Cultural Fit Analysis
The candidate exhibits a strong cultural fit for a Data Engineer role, primarily through projects 1, 2, and 3, which showcase extensive experience in Big Data technologies, cloud platforms (AWS), and data pipeline development. The emphasis on collaboration with BAs and participation in daily scrums aligns with a team-oriented, agile environment. The breadth of skills across various Big Data components, programming languages, and databases suggests a versatile and adaptable professional. However, Project 4, a 'Quality Analyst' role, appears less aligned with the core Data Engineering responsibilities and might warrant further discussion to understand its relevance to the candidate's current career trajectory.

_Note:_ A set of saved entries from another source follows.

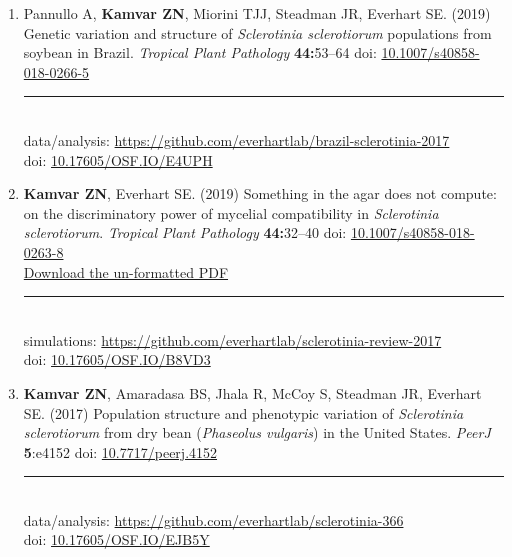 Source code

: \begin{enumerate}[leftmargin = 14pt]
	\vspace{3pt}
  
  \item Pannullo A, \textbf{Kamvar ZN}, Miorini TJJ, Steadman JR, Everhart SE.
    (2019) Genetic variation and structure of \textit{Sclerotinia sclerotiorum}
    populations from soybean in Brazil. \textit{Tropical Plant Pathology} \textbf{44:}53--64 doi:
    \href{https://doi.org/10.1007/s40858-018-0266-5}{10.1007/s40858-018-0266-5}\\
	\rule[0.25\baselineskip]{0.25\textwidth}{0.5pt}\\
  data/analysis: \href{https://github.com/everhartlab/brazil-sclerotinia-2017#readme}{https://github.com/everhartlab/brazil-sclerotinia-2017}\\
  doi:\phantom{t/analysis:}  \href{https://doi.org/10.17605/OSF.IO/E4UPH}{10.17605/OSF.IO/E4UPH} 

	\vspace{3pt}
  
  \item \textbf{Kamvar ZN}, Everhart SE. (2019) Something in the agar does not
    compute: on the discriminatory power of mycelial compatibility in
    \textit{Sclerotinia sclerotiorum}. \textit{Tropical Plant Pathology} \textbf{44:}32--40  doi:
    \href{https://doi.org/10.1007/s40858-018-0263-8}{10.1007/s40858-018-0263-8}\\
    \href{https://github.com/everhartlab/sclerotinia-review-2017/raw/master/manuscript/review.pdf}{Download the un-formatted PDF}\\
	\rule[0.25\baselineskip]{0.25\textwidth}{0.5pt}\\
  simulations: \href{https://github.com/everhartlab/sclerotinia-review-2017#readme}{https://github.com/everhartlab/sclerotinia-review-2017}\\
    doi:\phantom{mlatons:} \href{https://doi.org/10.17605/OSF.IO/B8VD3}{10.17605/OSF.IO/B8VD3} 

	\vspace{3pt}
  
	\item \textbf{Kamvar ZN}, Amaradasa BS, Jhala R, McCoy S, Steadman JR,
	Everhart SE. (2017) Population structure and phenotypic variation of
	\textit{Sclerotinia sclerotiorum} from dry bean (\textit{Phaseolus vulgaris})
	in the United States. \textit{PeerJ} \textbf{5}:e4152 doi: \href{https://doi.org/10.7717/peerj.4152}{10.7717/peerj.4152}\\
	\rule[0.25\baselineskip]{0.25\textwidth}{0.5pt}\\
	data/analysis: \href{https://github.com/everhartlab/sclerotinia-366#readme}{https://github.com/everhartlab/sclerotinia-366}\\
	doi:\phantom{t/analysis:}
	\href{https://doi.org/10.17605/OSF.IO/EJB5Y}{10.17605/OSF.IO/EJB5Y}


\end{enumerate}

Soft Skills & Operational Fit
The candidate demonstrates strong operational fit through experience in diagnosing and troubleshooting errors, monitoring data processing environments (AWS CloudWatch, log monitoring), and optimizing performance. Collaboration with Business Analysts and active participation in daily scrum meetings highlight good communication and teamwork skills. Adherence to Agile methodology further indicates adaptability to modern development practices.